Shortly after their breakup, Joyce learns that Emma is dead – she fell from a second-story window of her country home in what the coroner’s jury officially ruled an accident, but Joyce is convinced that Emma was actually murdered by her sister-in-law, Katherine “Kate” Howard (Pamela Kellino) – yes, that’s right: the co-writer of this movie is also in it, and behind the scenes she was then Mrs. James Mason. She was born Pamela Ostrer, daughter of Isidore Ostrer, one of the family that controlled Gaumont-British studios, and “Kellino” was the name of her first husband, director Ray Kellino. She met James Mason on the set of I Met a Murderer, a 1939 film Ray Kellino directed, and while making the film together she and Mason had an affair. She subsequently divorced Kellino and married Mason; he would divorce her in 1964, but his two children, son Morgan and daughter Portland, were both with her. Joyce drives up to Emma’s old house and literally breaks in; he’s found out by the caretaker, Clay (Morland Graham), but eventually Clay decides that Joyce is no ordinary burglar. Once he visits Emma’s room he’s more convinced than ever that she was murdered and her sister-in-law Kate did it, and we even get a flashback showing just how Kate did in Emma. Joyce starts dating Kate, but it’s clear he’s only worming his way into her confidence so he can figure out a way to kill her, preferably by pushing her out the same window from which Kate pushed Emma to her death. Ultimately he does so, but the pesky caretaker who turns up earlier than expected forces him to pick up the body (substantially easier than it would be for real – apparently the writers and director Lawrence Huntington had never heard of “dead weight”) and load it into his car.

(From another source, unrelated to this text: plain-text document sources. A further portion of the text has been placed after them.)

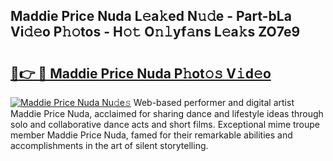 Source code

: ## Maddie Price Nuda L𝚎a𝚔ed N𝚞𝚍e - Part-bLa Vi𝚍𝚎o P𝚑𝚘tos - H𝚘𝚝 O𝚗𝚕yf𝚊ns L𝚎a𝚔s ZO7e9

# <h2><a href="http://kfc761.oniu.top/?m=Maddie+Price+Nuda">🔗👉 🔴 Maddie Price Nuda P𝚑ot𝚘𝚜 V𝚒d𝚎o</a></h2>

[![Maddie Price Nuda Nu𝚍e𝚜](https://i.imgur.com/0qMVB7G.gif)](http://kfc761.oniu.top/?m=Maddie+Price+Nuda)
Web-based performer and digital artist Maddie Price Nuda, acclaimed for sharing dance and lifestyle ideas through solo and collaborative dance acts and short films. Exceptional mime troupe member Maddie Price Nuda, famed for their remarkable abilities and accomplishments in the art of silent storytelling.  
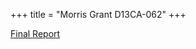 +++
title = "Morris Grant D13CA-062"
+++

[Final
Report](http://www.samoyedhealthfoundation.com/research/current-research-studies/d13ca-062-update/attachment_download/file)
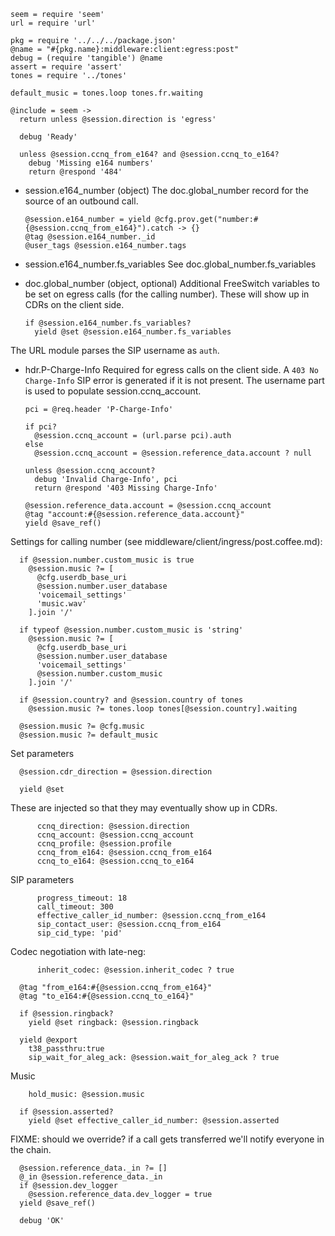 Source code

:     seem = require 'seem'
    url = require 'url'

    pkg = require '../../../package.json'
    @name = "#{pkg.name}:middleware:client:egress:post"
    debug = (require 'tangible') @name
    assert = require 'assert'
    tones = require '../tones'

    default_music = tones.loop tones.fr.waiting

    @include = seem ->
      return unless @session.direction is 'egress'

      debug 'Ready'

      unless @session.ccnq_from_e164? and @session.ccnq_to_e164?
        debug 'Missing e164 numbers'
        return @respond '484'

* session.e164_number (object) The doc.global_number record for the source of an outbound call.

      @session.e164_number = yield @cfg.prov.get("number:#{@session.ccnq_from_e164}").catch -> {}
      @tag @session.e164_number._id
      @user_tags @session.e164_number.tags

* session.e164_number.fs_variables See doc.global_number.fs_variables
* doc.global_number (object, optional) Additional FreeSwitch variables to be set on egress calls (for the calling number). These will show up in CDRs on the client side.

      if @session.e164_number.fs_variables?
        yield @set @session.e164_number.fs_variables

The URL module parses the SIP username as `auth`.

* hdr.P-Charge-Info Required for egress calls on the client side. A `403 No Charge-Info` SIP error is generated if it is not present. The username part is used to populate session.ccnq_account.

      pci = @req.header 'P-Charge-Info'

      if pci?
        @session.ccnq_account = (url.parse pci).auth
      else
        @session.ccnq_account = @session.reference_data.account ? null

      unless @session.ccnq_account?
        debug 'Invalid Charge-Info', pci
        return @respond '403 Missing Charge-Info'

      @session.reference_data.account = @session.ccnq_account
      @tag "account:#{@session.reference_data.account}"
      yield @save_ref()

Settings for calling number (see middleware/client/ingress/post.coffee.md):

      if @session.number.custom_music is true
        @session.music ?= [
          @cfg.userdb_base_uri
          @session.number.user_database
          'voicemail_settings'
          'music.wav'
        ].join '/'

      if typeof @session.number.custom_music is 'string'
        @session.music ?= [
          @cfg.userdb_base_uri
          @session.number.user_database
          'voicemail_settings'
          @session.number.custom_music
        ].join '/'

      if @session.country? and @session.country of tones
        @session.music ?= tones.loop tones[@session.country].waiting

      @session.music ?= @cfg.music
      @session.music ?= default_music

Set parameters

      @session.cdr_direction = @session.direction

      yield @set

These are injected so that they may eventually show up in CDRs.

          ccnq_direction: @session.direction
          ccnq_account: @session.ccnq_account
          ccnq_profile: @session.profile
          ccnq_from_e164: @session.ccnq_from_e164
          ccnq_to_e164: @session.ccnq_to_e164

SIP parameters

          progress_timeout: 18
          call_timeout: 300
          effective_caller_id_number: @session.ccnq_from_e164
          sip_contact_user: @session.ccnq_from_e164
          sip_cid_type: 'pid'

Codec negotiation with late-neg:

          inherit_codec: @session.inherit_codec ? true

      @tag "from_e164:#{@session.ccnq_from_e164}"
      @tag "to_e164:#{@session.ccnq_to_e164}"

      if @session.ringback?
        yield @set ringback: @session.ringback

      yield @export
        t38_passthru:true
        sip_wait_for_aleg_ack: @session.wait_for_aleg_ack ? true

Music

        hold_music: @session.music

      if @session.asserted?
        yield @set effective_caller_id_number: @session.asserted

FIXME: should we override? if a call gets transferred we'll notify everyone in the chain.

      @session.reference_data._in ?= []
      @_in @session.reference_data._in
      if @session.dev_logger
        @session.reference_data.dev_logger = true
      yield @save_ref()

      debug 'OK'
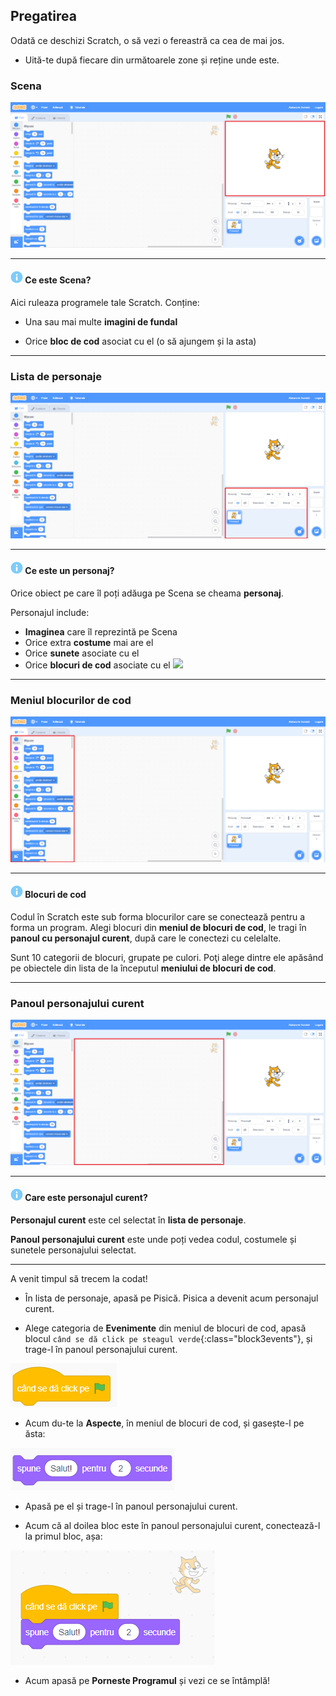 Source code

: ﻿## Pregatirea

Odată ce deschizi Scratch, o să vezi o fereastră ca cea de mai jos.

+ Uită-te după fiecare din următoarele zone și reține unde este.

### Scena

 ![Scratch window with the stage highlighted](images/hlStage.png)


---
#### ![info](images/info.png) Ce este Scena?
Aici ruleaza programele tale Scratch. Conține:

* Una sau mai multe **imagini de fundal**

* Orice **bloc de cod** asociat cu el \(o să ajungem și la asta\) 

---

### Lista de personaje

 ![Scratch window with the sprite list highlighted](images/hlSpriteList.png)

---
#### ![info](images/info.png) Ce este un personaj?

Orice obiect pe care îl poți adăuga pe Scena se cheama **personaj**.  

Personajul include:
* **Imaginea** care îl reprezintă pe Scena
* Orice extra **costume** mai are el
* Orice **sunete** asociate cu el
* Orice **blocuri de cod** asociate cu el ![](images/setup2.png)

---

### Meniul blocurilor de cod

 ![Scratch window with the blocks pallet highlighted](images/hlBlocksPalette.png)
 

---
#### ![info](images/info.png) Blocuri de cod

Codul în Scratch este sub forma blocurilor care se conectează pentru a forma un program. Alegi blocuri din **meniul de blocuri de cod**, le tragi în **panoul cu personajul curent**, după care le conectezi cu celelalte.

Sunt 10 categorii de blocuri, grupate pe culori. Poţi alege dintre ele apăsând pe obiectele din lista de la începutul **meniului de blocuri de cod**.

--- 

### Panoul personajului curent 

 ![Scratch window with the current sprite panel highlighted](images/hlCurrentSpritePanel.png)

---
#### ![info](images/info.png) Care este personajul curent?

**Personajul curent** este cel selectat în **lista de personaje**.

**Panoul personajului curent** este unde poți vedea codul, costumele și sunetele personajului selectat.

---

A venit timpul să trecem la codat!

+ În lista de personaje, apasă pe Pisică. Pisica a devenit acum personajul curent.
   
+ Alege categoria de **Evenimente** din meniul de blocuri de cod, apasă blocul `când se dă click pe steagul verde`{:class="block3events"}, și trage-l în panoul personajului curent. 

![blocks_1546569156_389366](images/blocks_1546569156_389366.png)

+ Acum du-te la **Aspecte**, în meniul de blocuri de cod, și gasește-l pe ăsta:

![blocks_1546569159_4564118](images/blocks_1546569159_4564118.png)
+ Apasă pe el și trage-l în panoul personajului curent.

+ Acum că al doilea bloc este în panoul personajului curent, conectează-l la primul bloc, așa:

![](images/setup3.png)

+ Acum apasă pe **Porneste Programul** și vezi ce se întâmplă!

While he’s driving away from the scene he’s sidetracked by two people, including a fellow doctor who’s on his way to treat a patient, a 12-year-old girl living with her grandmother ini an out–of-the-way location. It doesn’t take us loing to realize that the girl is Ann Wright – though like the fact that the murderer and the professor lecturing about him are the same person, this isn’t stressed the way it would have been in an American film – and even in the most adverse conditions imaginable, operating in a private home and needing a basin of hot water to sterilize his instruments, Joyce is able to save Ann again. Alas, the doctor who recruited him on the case, Dr. Farrell (Brefni O’Rorke, an astonishingly close “type” to George Zucco), has correctly diagnosed Joyce as mentally ill, a paranoiac, and even though Farrell goes out to Joyce’s car and either doesn’t see or doesn’t recognize Kate Howard’s body (Joyce sent him there to get an emergency medication he needed for Ann’s surgery), Joyce is guilt-ridden enough that he drives his car to the side of a cliff and, rather than throw Kate’s body off it (as I was expecting), or driving his car off the cliff and thereby making it look like they both died in an accident (also one of the alternate possibilities I was predicting), he stands on the side of the cliff and ultimately goes over. The End.

The Upturned Glass is quite a good movie and an artistic triumph for both Mr. and Mrs. Mason; between her acting and the script she co-wrote, she easily matches him and etches an indelible portrait of a “bad” but not totally evil woman, outrageously self-centered (during the film she tries to grab custody of Ann just to screw Emma’s mother and her own husband out of it, especially since she has no intention of trying to raise Ann herself and wants to farm her out to a boarding school instead) but falling short of out-and-out psychopathy. I’ve often criticized movies (especially recent ones) for not having any central characters we actually like, but though that’s true of The Upturned Glass it’s not a film that suffers from that. Aside from Emma, who’s really too good to be true, the characters here are memorable for their human combinations of good and bad points, and this film achieves a moral complexity relatively unusual for a thriller. It’s also interesting in that the second-billed actress actually gets killed relatively early on – though she does reappear in a flashback – much the way James Whale did with Gloria Stuart in the woefully underrated The Kiss Before the Mirror (1933) and Mason’s future director, Alfred Hitchcock, did wit Janet Leigh in Psycho in 1960, 13 years later.